Vaderlandsch woordenboek

Jacobus Kok (1780)

Gepubliceerd op 31-10-2023

BOGERMAN, Johannes (Johanneszoon)

betekenis & definitie

werd geboren te Opleeuwert 1576. Van zijn vader tot het leeraarampt geschikt zijnde, verkreeg hij zijne eerste standplaats te Sneek, in het jaar 1596, en vertrok vandaar naar Enkhuizen, in het jaar 1603, en in het volgende jaar naar Leeuwaarden. Terwijl hij hier den dienst bekleedde, werd hij tot President van de beruchte Dordrechtsche Sijnode verkoozen. ’t Is te overbekend, hoe de Remonstranten hem voor eenen van hunne strengste partijen gehouden hebben, en welk een lof en laster hij daar door heeft weggedraagen.

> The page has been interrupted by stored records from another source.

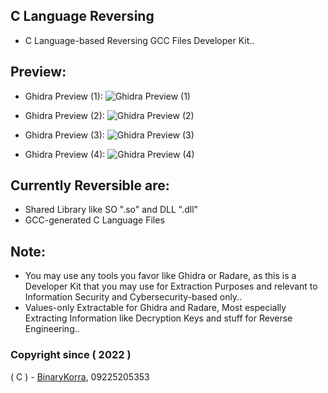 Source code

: ## C Language Reversing
* C Language-based Reversing GCC Files Developer Kit..

## Preview:
* Ghidra Preview (1):
![Ghidra Preview (1)](https://raw.githubusercontent.com/binarykorra/CLangReversing/main/previews/ghidra_1.png)

* Ghidra Preview (2):
![Ghidra Preview (2)](https://raw.githubusercontent.com/binarykorra/CLangReversing/main/previews/ghidra_2.png)

* Ghidra Preview (3):
![Ghidra Preview (3)](https://raw.githubusercontent.com/binarykorra/CLangReversing/main/previews/ghidra_3.png)

* Ghidra Preview (4):
![Ghidra Preview (4)](https://raw.githubusercontent.com/binarykorra/CLangReversing/main/previews/ghidra_4.png)

## Currently Reversible are:
* Shared Library like SO ".so" and DLL ".dll"
* GCC-generated C Language Files

## Note:
* You may use any tools you favor like Ghidra or Radare, as this is a Developer Kit that you may use for Extraction Purposes and relevant to Information Security and Cybersecurity-based only..
* Values-only Extractable for Ghidra and Radare, Most especially Extracting Information like Decryption Keys and stuff for Reverse Engineering..

### Copyright since ( 2022 )
( C ) - [BinaryKorra](https://github.com/binarykorra), 09225205353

Hemelsbreed verschillen zijne handelingen, wanneer men dezelvem nagaat, zo als ze beschreeven zijn door UITENBOGAART en TRIGLAND, om niet te gewaagen van BRANDT, veel min van REGENBOOG, die zo ongemeen partijdig geschreven heeft, in de twee Deelen, die van hem ’t licht zien, dat hij zig den naam van Historieschrijver onwaardig gemaakt heeft. Ik voor mij heb tot nog toe niets beter gevonden, om over ’s mans daaden, zo wel als over de gantsche Sijnode, onpartijdig te kunnen oordeelen, dan de brieven van HALES en BLANCANQUAL, geschreeven aan DUDLEIJ CARLETON, in 12, ten tweedemaale gedrukt 1671, volgens de vertaaling van den grooten PH. VAN LIMBURG; welke brieven ons, wanneer wij op het Art. DORDRECHT, van de Sijnode zullen spreeken, bijzonder te passe zullen komen, om het gehouden gedrag van BOGERMAN in de gewigtigste voorvallen te doen kennen.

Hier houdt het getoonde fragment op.